5 exercises on healthcare IT terms — standards, codes, and privacy.
0 / 5 completed
1 / 5
What is FHIR?
FHIR (Fast Healthcare Interoperability Resources) is a standard from HL7 for exchanging electronic health information. It models clinical and administrative data as modular resources — Patient, Observation, Medication, Encounter — each with a defined structure and exchanged over a RESTful API using JSON or XML. FHIR was designed to be developer-friendly and web-native, making it far easier to build apps against than older formats. It supports profiles to constrain resources for specific use cases and underpins modern interoperability initiatives like SMART on FHIR.
2 / 5
What is HL7?
HL7 (Health Level Seven) refers both to the standards-development organization and to its family of messaging standards for exchanging healthcare information between systems. The classic HL7 v2 uses pipe-and-hat delimited messages (segments like MSH, PID) and remains extremely common in hospitals for events like admissions and lab results. HL7 also produced the XML-based v3 and CDA documents, and most recently FHIR. The "Level Seven" name refers to the application layer (layer 7) of the OSI networking model.
3 / 5
What is ICD-10?
ICD-10 is the tenth revision of the International Classification of Diseases, maintained by the World Health Organization. It provides a standardized system of alphanumeric codes (for example E11.9 for type 2 diabetes without complications) used to classify diagnoses, symptoms, and procedures.

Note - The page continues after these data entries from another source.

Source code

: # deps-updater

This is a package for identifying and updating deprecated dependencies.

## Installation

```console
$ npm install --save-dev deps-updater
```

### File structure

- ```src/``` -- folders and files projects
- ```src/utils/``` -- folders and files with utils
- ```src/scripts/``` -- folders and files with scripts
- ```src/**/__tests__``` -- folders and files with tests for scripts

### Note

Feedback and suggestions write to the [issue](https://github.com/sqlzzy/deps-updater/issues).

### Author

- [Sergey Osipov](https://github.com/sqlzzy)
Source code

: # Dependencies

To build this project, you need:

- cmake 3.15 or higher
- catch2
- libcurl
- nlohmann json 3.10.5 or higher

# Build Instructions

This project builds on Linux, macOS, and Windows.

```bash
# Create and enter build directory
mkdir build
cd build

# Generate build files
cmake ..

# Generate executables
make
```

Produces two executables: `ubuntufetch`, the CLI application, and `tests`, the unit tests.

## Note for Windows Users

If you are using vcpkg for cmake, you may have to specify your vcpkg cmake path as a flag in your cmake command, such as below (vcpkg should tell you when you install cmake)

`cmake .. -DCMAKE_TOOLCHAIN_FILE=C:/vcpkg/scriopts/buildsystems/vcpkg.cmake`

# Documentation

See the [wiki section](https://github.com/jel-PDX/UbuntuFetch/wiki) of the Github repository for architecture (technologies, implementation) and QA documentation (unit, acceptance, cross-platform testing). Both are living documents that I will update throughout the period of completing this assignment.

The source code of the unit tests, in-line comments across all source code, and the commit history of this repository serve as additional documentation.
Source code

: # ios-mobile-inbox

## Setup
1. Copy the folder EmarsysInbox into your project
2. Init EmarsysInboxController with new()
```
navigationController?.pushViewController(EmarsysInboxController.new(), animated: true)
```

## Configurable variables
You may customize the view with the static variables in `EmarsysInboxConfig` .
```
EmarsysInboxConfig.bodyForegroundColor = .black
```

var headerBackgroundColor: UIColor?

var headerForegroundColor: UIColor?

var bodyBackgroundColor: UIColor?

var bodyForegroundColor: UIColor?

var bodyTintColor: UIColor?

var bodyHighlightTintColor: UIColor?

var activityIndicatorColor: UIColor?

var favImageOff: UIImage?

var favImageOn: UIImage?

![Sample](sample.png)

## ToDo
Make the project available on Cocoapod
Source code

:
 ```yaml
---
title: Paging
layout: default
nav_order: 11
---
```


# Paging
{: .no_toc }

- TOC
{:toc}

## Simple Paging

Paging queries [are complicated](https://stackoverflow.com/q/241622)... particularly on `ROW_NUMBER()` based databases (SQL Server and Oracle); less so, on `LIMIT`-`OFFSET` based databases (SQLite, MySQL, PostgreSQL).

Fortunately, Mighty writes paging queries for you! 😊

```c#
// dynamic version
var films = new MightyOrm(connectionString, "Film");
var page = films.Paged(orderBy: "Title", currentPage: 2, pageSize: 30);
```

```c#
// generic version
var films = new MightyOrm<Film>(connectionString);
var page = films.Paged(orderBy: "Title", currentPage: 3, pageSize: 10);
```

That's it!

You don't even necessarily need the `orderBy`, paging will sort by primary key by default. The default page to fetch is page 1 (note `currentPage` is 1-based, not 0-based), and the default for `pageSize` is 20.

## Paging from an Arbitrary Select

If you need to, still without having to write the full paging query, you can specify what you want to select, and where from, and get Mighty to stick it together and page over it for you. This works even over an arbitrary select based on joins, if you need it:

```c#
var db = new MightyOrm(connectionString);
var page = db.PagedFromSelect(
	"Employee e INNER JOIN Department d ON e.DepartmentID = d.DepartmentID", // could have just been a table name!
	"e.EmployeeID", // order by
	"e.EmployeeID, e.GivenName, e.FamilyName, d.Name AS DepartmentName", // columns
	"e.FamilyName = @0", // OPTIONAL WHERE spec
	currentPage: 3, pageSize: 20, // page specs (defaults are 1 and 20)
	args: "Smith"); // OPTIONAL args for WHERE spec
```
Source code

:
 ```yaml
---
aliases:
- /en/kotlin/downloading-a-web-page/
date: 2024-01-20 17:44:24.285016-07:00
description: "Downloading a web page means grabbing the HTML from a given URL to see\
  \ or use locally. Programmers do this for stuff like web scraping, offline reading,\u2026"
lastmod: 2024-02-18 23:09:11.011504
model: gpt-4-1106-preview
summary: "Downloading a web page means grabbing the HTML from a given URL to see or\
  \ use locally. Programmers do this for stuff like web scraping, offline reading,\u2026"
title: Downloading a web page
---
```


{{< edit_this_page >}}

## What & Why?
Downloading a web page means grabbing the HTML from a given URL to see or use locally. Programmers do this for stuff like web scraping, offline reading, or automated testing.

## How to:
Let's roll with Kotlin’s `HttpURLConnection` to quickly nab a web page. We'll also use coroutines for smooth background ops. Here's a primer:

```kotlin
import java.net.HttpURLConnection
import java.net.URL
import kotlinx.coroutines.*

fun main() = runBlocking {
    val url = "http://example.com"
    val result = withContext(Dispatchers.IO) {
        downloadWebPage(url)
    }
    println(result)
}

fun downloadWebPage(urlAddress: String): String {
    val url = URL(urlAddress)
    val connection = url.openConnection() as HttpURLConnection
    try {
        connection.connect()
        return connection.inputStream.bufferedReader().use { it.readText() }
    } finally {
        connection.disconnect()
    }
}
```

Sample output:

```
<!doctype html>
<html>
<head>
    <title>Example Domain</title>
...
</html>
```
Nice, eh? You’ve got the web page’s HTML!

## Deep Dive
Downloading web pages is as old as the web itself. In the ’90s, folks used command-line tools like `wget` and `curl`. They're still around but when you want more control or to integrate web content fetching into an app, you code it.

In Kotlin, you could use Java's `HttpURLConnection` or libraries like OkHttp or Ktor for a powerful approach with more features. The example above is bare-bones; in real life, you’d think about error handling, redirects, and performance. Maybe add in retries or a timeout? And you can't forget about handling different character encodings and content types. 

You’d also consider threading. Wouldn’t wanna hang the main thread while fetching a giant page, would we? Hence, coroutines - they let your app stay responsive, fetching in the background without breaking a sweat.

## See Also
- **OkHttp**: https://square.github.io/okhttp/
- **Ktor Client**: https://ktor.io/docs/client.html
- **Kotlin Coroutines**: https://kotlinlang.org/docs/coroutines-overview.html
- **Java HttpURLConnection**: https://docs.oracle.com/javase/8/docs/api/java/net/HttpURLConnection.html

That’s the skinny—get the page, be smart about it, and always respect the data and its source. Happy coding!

ICD codes drive clinical documentation, epidemiological statistics, and especially medical billing and insurance reimbursement. The granularity of ICD-10 — tens of thousands of codes — allows precise reporting but also makes accurate coding a specialized skill in health IT systems.
4 / 5
What is HIPAA?
HIPAA (Health Insurance Portability and Accountability Act) is a US federal law that, among other things, establishes national standards for protecting patient health data. Its Privacy Rule governs how protected health information may be used and disclosed, while its Security Rule mandates administrative, physical, and technical safeguards (access controls, encryption, audit logs) for electronic PHI. Organizations that handle PHI — covered entities and their business associates — face significant penalties for breaches. HIPAA compliance is a foundational requirement for any software touching US healthcare data.
5 / 5
What are PHI and de-identification?
PHI (Protected Health Information) is any individually identifiable health information — names, dates, medical record numbers, diagnoses tied to a person — that HIPAA protects. De-identification is the process of removing or obscuring those identifiers so the data can no longer reasonably be linked to an individual, at which point it falls outside HIPAA restrictions and can be used for research or analytics. HIPAA recognizes two methods: Safe Harbor (removing 18 specified identifier types) and Expert Determination (a statistician certifies re-identification risk is very small).